On the other hand, some of the tracks are more dominantly mid-paced, including the gruesome, sadistic ravages of “The Moors, The Madness” (which becomes a full-bore romp), the bleak yet exotic grandeur and pile-driving grooves of “Trow of Tragedy”, and the horrifying wretchedness and jolting assaults of “Necromantic Wellspring” (which briefly explodes into Grade A mosh-pit fuel).

The band don’t run out of gas as the album goes deeper into the track list. Indeed, the latter half of the album is home to some of the record’s highlights, including “The Laundress”, a choking blanket of gloom and pestilence segmented by bursts of percussive explosiveness and scintillating flashes of lead-guitar melody (and it’s home to a mesmerizing guitar solo), as well as its immediate follower, “Black Bile of Ceres”, whose momentous grooves, sorcerous, darting riffs, and menacing yet ecstatic crescendo create sensations of infernal eminence and esoteric spellcasting, and the terrible and tragic yet defiant majesty of “Veins of Perdition”, the album’s longest and most enthralling song, which sounds like the march of a rebel king to the gallows, bowed but not broken.
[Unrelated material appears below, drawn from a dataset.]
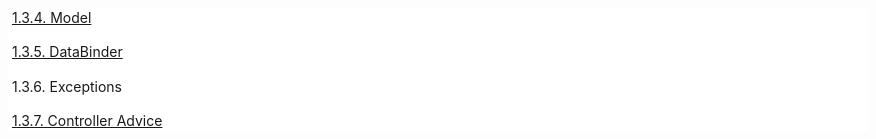​	[1.3.4. Model](https://docs.spring.io/spring-framework/docs/current/reference/html/web.html#mvc-ann-modelattrib-methods)

​	[1.3.5. DataBinder](https://docs.spring.io/spring-framework/docs/current/reference/html/web.html#mvc-ann-initbinder)

​	1.3.6. Exceptions

​	[1.3.7. Controller Advice](https://docs.spring.io/spring-framework/docs/current/reference/html/web.html#mvc-ann-controller-advice)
Closing with the scampering mayhem and fiery intensity of “Speculum In Blood”, which amalgamates nail-gunning riffs and sweeping chords, eye-popping soloing and bullet-spitting drums, Shed the Skin finish off yet another triumph in a discography that was already uniformly impressive.

 

 

To repeat, The Forbidden Arts will be released on June 26th, in a variety of formats, by Hells Headbangers. It’s available for pre-order now.

PRE-ORDER:
https://shed-the-skin.bandcamp.com/album/the-forbidden-arts

SHED THE SKIN:
https://www.facebook.com/shedtheskin

 

  2 Responses to “AN NCS ALBUM PREMIERE (AND A REVIEW): SHED THE SKIN — “THE FORBIDDEN ARTS””

  1. Nice! “The Moors, The Madness” is a killer track, love that monsterous main riff.

  2. 93’s to Kyle and Matt. Making Tom and Jim proud, great work guys.